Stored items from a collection
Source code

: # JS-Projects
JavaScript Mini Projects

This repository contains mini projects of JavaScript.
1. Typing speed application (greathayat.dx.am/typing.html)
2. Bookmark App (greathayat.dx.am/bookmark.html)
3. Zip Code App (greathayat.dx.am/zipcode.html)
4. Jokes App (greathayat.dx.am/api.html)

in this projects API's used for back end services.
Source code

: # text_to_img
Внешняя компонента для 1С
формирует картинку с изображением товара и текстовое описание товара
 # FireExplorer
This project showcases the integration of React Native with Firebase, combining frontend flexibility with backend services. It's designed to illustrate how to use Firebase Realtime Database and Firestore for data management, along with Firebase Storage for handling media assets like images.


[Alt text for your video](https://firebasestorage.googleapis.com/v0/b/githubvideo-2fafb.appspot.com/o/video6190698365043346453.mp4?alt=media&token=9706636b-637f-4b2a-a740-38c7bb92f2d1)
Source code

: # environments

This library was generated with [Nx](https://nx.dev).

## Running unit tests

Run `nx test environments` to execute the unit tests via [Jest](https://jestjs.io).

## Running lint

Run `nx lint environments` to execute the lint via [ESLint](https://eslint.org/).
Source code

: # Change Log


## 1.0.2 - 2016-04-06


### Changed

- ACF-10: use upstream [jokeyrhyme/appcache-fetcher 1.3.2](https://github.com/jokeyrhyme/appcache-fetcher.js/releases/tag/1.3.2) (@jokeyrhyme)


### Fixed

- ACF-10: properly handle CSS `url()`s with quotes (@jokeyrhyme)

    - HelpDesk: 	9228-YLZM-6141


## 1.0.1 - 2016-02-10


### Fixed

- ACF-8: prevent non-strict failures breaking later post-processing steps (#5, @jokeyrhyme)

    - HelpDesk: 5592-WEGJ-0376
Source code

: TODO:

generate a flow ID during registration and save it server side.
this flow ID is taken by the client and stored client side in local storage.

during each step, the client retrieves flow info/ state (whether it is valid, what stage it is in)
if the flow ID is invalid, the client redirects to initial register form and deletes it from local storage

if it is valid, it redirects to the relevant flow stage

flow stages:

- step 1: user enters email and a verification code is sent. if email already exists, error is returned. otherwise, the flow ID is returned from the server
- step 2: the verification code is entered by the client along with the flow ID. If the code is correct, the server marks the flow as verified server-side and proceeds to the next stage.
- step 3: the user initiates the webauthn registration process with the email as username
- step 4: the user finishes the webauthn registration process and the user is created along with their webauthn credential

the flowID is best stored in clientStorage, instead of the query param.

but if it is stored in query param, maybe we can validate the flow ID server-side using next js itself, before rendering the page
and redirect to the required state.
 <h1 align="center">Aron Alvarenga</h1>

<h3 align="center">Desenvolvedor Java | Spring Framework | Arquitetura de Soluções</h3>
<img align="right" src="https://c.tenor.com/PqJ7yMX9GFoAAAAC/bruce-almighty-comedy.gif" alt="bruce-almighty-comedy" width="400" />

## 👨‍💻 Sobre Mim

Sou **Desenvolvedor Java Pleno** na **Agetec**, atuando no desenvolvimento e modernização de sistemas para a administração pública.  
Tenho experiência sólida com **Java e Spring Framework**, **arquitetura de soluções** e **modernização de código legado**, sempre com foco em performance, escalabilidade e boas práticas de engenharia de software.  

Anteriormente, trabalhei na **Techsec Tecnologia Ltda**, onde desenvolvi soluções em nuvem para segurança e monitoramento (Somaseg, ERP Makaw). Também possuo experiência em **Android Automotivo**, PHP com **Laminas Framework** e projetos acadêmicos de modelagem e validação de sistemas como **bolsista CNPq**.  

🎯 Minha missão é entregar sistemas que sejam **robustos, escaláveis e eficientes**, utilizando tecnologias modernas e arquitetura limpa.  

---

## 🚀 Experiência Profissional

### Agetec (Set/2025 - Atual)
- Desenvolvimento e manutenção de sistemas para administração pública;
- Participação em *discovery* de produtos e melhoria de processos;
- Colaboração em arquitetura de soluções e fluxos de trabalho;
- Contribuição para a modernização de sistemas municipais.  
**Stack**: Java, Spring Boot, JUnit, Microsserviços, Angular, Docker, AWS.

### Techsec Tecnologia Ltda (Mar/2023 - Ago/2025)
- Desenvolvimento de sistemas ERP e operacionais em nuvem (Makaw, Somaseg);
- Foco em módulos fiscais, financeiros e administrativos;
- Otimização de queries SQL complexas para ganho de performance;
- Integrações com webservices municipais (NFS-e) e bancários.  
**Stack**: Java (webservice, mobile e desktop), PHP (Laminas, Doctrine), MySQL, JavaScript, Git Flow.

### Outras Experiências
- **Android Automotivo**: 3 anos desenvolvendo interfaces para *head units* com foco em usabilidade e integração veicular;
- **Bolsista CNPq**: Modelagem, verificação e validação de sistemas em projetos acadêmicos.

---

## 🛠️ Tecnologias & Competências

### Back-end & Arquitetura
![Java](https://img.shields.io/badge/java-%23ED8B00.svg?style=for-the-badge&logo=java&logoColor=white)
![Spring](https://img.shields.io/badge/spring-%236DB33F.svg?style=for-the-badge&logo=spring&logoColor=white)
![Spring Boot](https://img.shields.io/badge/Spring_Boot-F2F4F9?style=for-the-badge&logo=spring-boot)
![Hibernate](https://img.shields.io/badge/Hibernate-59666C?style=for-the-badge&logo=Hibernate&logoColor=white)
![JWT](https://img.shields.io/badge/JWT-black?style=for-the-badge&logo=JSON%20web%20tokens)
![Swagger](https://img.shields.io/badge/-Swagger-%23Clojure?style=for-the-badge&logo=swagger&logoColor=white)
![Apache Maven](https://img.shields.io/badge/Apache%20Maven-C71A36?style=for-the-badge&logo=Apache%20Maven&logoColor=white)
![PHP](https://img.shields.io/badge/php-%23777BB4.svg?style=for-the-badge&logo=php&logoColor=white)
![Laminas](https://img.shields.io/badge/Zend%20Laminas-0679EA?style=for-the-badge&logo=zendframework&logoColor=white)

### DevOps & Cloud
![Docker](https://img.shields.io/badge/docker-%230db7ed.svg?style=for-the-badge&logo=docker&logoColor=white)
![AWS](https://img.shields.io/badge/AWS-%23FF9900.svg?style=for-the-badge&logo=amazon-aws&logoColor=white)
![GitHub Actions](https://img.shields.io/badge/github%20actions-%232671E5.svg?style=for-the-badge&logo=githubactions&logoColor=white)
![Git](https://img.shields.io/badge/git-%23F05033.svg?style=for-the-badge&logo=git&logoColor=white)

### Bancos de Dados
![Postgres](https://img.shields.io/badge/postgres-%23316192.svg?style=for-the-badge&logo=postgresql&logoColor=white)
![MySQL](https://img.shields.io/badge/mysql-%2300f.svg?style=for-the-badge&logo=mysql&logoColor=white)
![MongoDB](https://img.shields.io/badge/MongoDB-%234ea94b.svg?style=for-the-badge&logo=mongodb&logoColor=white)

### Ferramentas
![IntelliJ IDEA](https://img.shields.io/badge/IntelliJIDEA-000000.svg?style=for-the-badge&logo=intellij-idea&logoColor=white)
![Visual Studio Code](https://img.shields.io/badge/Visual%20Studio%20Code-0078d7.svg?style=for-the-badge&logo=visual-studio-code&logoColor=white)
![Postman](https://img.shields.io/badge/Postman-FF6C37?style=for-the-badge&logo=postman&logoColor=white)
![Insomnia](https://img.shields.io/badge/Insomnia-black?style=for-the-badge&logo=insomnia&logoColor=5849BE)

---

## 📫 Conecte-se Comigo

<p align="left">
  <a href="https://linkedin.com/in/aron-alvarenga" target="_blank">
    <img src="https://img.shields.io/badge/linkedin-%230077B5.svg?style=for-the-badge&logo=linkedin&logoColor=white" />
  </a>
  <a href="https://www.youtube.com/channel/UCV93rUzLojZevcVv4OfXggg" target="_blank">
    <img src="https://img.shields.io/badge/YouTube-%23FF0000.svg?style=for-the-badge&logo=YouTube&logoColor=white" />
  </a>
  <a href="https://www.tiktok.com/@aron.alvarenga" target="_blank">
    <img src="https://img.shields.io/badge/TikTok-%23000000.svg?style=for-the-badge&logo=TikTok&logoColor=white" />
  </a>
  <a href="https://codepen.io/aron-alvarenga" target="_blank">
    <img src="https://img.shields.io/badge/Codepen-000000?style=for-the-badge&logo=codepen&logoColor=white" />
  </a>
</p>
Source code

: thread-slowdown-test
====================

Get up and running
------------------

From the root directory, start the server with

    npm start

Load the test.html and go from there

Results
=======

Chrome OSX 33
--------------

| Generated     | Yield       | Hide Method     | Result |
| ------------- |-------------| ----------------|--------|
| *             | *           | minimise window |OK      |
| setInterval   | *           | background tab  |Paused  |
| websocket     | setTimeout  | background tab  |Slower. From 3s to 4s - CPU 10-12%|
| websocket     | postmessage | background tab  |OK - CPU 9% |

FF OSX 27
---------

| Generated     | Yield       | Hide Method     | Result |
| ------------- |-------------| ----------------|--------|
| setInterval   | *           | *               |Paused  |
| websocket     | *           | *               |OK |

THE PROBLEM: Using the data above, print exactly the lines from the line that contains "but if it is" through the line that contains "Sou **Desenvolvedor Java", with both included.

ANSWER TO THIS PROBLEM:
but if it is stored in query param, maybe we can validate the flow ID server-side using next js itself, before rendering the page
and redirect to the required state.
 <h1 align="center">Aron Alvarenga</h1>

<h3 align="center">Desenvolvedor Java | Spring Framework | Arquitetura de Soluções</h3>
<img align="right" src="https://c.tenor.com/PqJ7yMX9GFoAAAAC/bruce-almighty-comedy.gif" alt="bruce-almighty-comedy" width="400" />

## 👨‍💻 Sobre Mim

Sou **Desenvolvedor Java Pleno** na **Agetec**, atuando no desenvolvimento e modernização de sistemas para a administração pública.  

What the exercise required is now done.